Beyond that, the current putreg() code does this:
case offsetof(struct user_regs_struct,gs_base):
/*
* Exactly the same here as the %fs handling above.
*/
if (value >= TASK_SIZE_MAX)
return -EIO;
if (child->thread.gsbase != value)
return do_arch_prctl_64(child, ARCH_SET_GS, value);
return 0;
and do_arch_prctl_64(), in turn, does this:
case ARCH_SET_GS: {
if (unlikely(arg2 >= TASK_SIZE_MAX))
return -EPERM;
preempt_disable();
/*
* ARCH_SET_GS has always overwritten the index
* and the base. Zero is the most sensible value
* to put in the index, and is the only value that
* makes any sense if FSGSBASE is unavailable.
*/
if (task == current) {
[not used for ptrace]
} else {
task->thread.gsindex = 0;
x86_gsbase_write_task(task, arg2);
}
...
So writing the value that was already there to gsbase via putreg()

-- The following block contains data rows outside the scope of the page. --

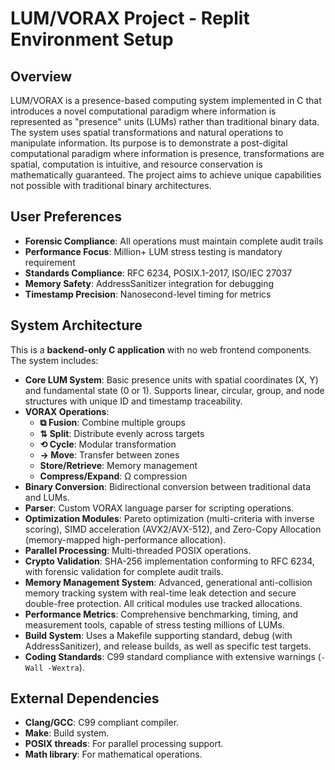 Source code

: # LUM/VORAX Project - Replit Environment Setup

## Overview
LUM/VORAX is a presence-based computing system implemented in C that introduces a novel computational paradigm where information is represented as "presence" units (LUMs) rather than traditional binary data. The system uses spatial transformations and natural operations to manipulate information. Its purpose is to demonstrate a post-digital computational paradigm where information is presence, transformations are spatial, computation is intuitive, and resource conservation is mathematically guaranteed. The project aims to achieve unique capabilities not possible with traditional binary architectures.

## User Preferences
- **Forensic Compliance**: All operations must maintain complete audit trails
- **Performance Focus**: Million+ LUM stress testing is mandatory requirement
- **Standards Compliance**: RFC 6234, POSIX.1-2017, ISO/IEC 27037
- **Memory Safety**: AddressSanitizer integration for debugging
- **Timestamp Precision**: Nanosecond-level timing for metrics

## System Architecture
This is a **backend-only C application** with no web frontend components. The system includes:

- **Core LUM System**: Basic presence units with spatial coordinates (X, Y) and fundamental state (0 or 1). Supports linear, circular, group, and node structures with unique ID and timestamp traceability.
- **VORAX Operations**:
    - **⧉ Fusion**: Combine multiple groups
    - **⇅ Split**: Distribute evenly across targets
    - **⟲ Cycle**: Modular transformation
    - **→ Move**: Transfer between zones
    - **Store/Retrieve**: Memory management
    - **Compress/Expand**: Ω compression
- **Binary Conversion**: Bidirectional conversion between traditional data and LUMs.
- **Parser**: Custom VORAX language parser for scripting operations.
- **Optimization Modules**: Pareto optimization (multi-criteria with inverse scoring), SIMD acceleration (AVX2/AVX-512), and Zero-Copy Allocation (memory-mapped high-performance allocation).
- **Parallel Processing**: Multi-threaded POSIX operations.
- **Crypto Validation**: SHA-256 implementation conforming to RFC 6234, with forensic validation for complete audit trails.
- **Memory Management System**: Advanced, generational anti-collision memory tracking system with real-time leak detection and secure double-free protection. All critical modules use tracked allocations.
- **Performance Metrics**: Comprehensive benchmarking, timing, and measurement tools, capable of stress testing millions of LUMs.
- **Build System**: Uses a Makefile supporting standard, debug (with AddressSanitizer), and release builds, as well as specific test targets.
- **Coding Standards**: C99 standard compliance with extensive warnings (`-Wall -Wextra`).

## External Dependencies
- **Clang/GCC**: C99 compliant compiler.
- **Make**: Build system.
- **POSIX threads**: For parallel processing support.
- **Math library**: For mathematical operations. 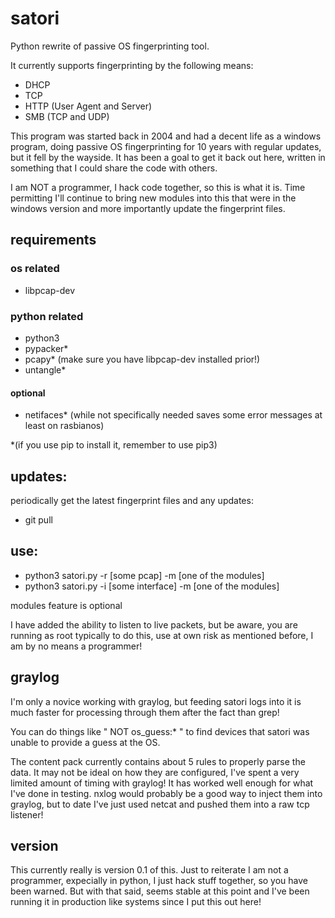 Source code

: # satori
Python rewrite of passive OS fingerprinting tool.

It currently supports fingerprinting by the following means:
- DHCP
- TCP
- HTTP (User Agent and Server)
- SMB (TCP and UDP)

This program was started back in 2004 and had a decent life as a windows program, doing passive OS fingerprinting for 10 years with regular updates, but it fell by the wayside.  It has been a goal to get it back out here, written in something that I could share the code with others.  

I am NOT a programmer, I hack code together, so this is what it is.  Time permitting I'll continue to bring new modules into this that were in the windows version and more importantly update the fingerprint files.

## requirements
### os related
- libpcap-dev

### python related
- python3
- pypacker*
- pcapy*  (make sure you have libpcap-dev installed prior!)
- untangle*

#### optional
- netifaces* (while not specifically needed saves some error messages at least on rasbianos)

*(if you use pip to install it, remember to use pip3)

## updates:

periodically get the latest fingerprint files and any updates:
- git pull

## use:
- python3 satori.py -r [some pcap] -m [one of the modules]
- python3 satori.py -i [some interface] -m [one of the modules]

modules feature is optional

I have added the ability to listen to live packets, but be aware, you are running as root typically to do this, use at own risk as mentioned before, I am by no means a programmer!

## graylog
I'm only a novice working with graylog, but feeding satori logs into it is much faster for processing through them after the fact than grep!

You can do things like " NOT os_guess:* " to find devices that satori was unable to provide a guess at the OS.

The content pack currently contains about 5 rules to properly parse the data.  It may not be ideal on how they are configured, I've spent a very limited amount of timing with graylog!  It has worked well enough for what I've done in testing.  nxlog would probably be a good way to inject them into graylog, but to date I've just used netcat and pushed them into a raw tcp listener!

## version
This currently really is version 0.1 of this.  Just to reiterate I am not a programmer, expecially in python, I just hack stuff together, so you have been warned.  But with that said, seems stable at this point and I've been running it in production like systems since I put this out here!
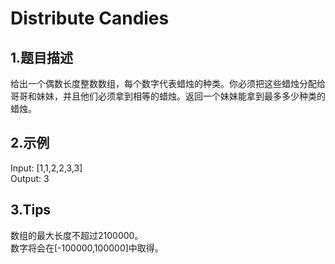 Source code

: # Distribute Candies
## 1.题目描述
给出一个偶数长度整数数组，每个数字代表蜡烛的种类。你必须把这些蜡烛分配给哥哥和妹妹，并且他们必须拿到相等的蜡烛。返回一个妹妹能拿到最多多少种类的蜡烛。
## 2.示例
Input: [1,1,2,2,3,3]  
Output: 3
## 3.Tips
数组的最大长度不超过2100000。  
数字将会在[-100000,100000]中取得。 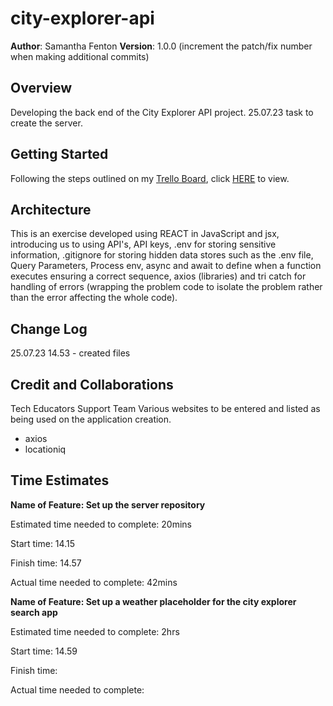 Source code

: # city-explorer-api

**Author**: Samantha Fenton
**Version**: 1.0.0 (increment the patch/fix number when making additional commits)

## Overview

Developing the back end of the City Explorer API project. 25.07.23 task to create the server.

## Getting Started

Following the steps outlined on my [Trello Board](https://trello.com/invite/b/xvmgugFQ/ATTIf800f24c118f131ceb9923dfc79a2259CA319B7E/city-explorer), click [HERE](https://trello.com/invite/b/xvmgugFQ/ATTIf800f24c118f131ceb9923dfc79a2259CA319B7E/city-explorer) to view.

## Architecture

This is an exercise developed using REACT in JavaScript and jsx, introducing us to using API's, API keys, .env for storing sensitive information, .gitignore for storing hidden data stores such as the .env file, Query Parameters, Process env, async and await to define when a function executes ensuring a correct sequence, axios (libraries) and tri catch for handling of errors (wrapping the problem code to isolate the problem rather than the error affecting the whole code).

## Change Log

25.07.23 14.53 - created files

## Credit and Collaborations

Tech Educators Support Team Various websites to be entered and listed as being used on the application creation.

- axios
- locationiq

## Time Estimates

**Name of Feature: Set up the server repository**

Estimated time needed to complete: 20mins

Start time: 14.15

Finish time: 14.57

Actual time needed to complete: 42mins

**Name of Feature: Set up a weather placeholder for the city explorer search app**

Estimated time needed to complete: 2hrs

Start time: 14.59

Finish time:

Actual time needed to complete:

does nothing, but writing a *different* value implicitly clears gs,
but writing a different value will clear gs.
This behavior is, AFAICT, complete nonsense. It happens to work
because usually gdb writes the same value back, and, in any case, gs
comes *after* gsbase in user_regs_struct, so gs gets replaced anyway.
But I think that this behavior should be fixed up and probably tested.
Certainly the behavior should *not* be the same on a fsgsbase kernel,
and and the fsgsbase behavior definitely needs a selftest.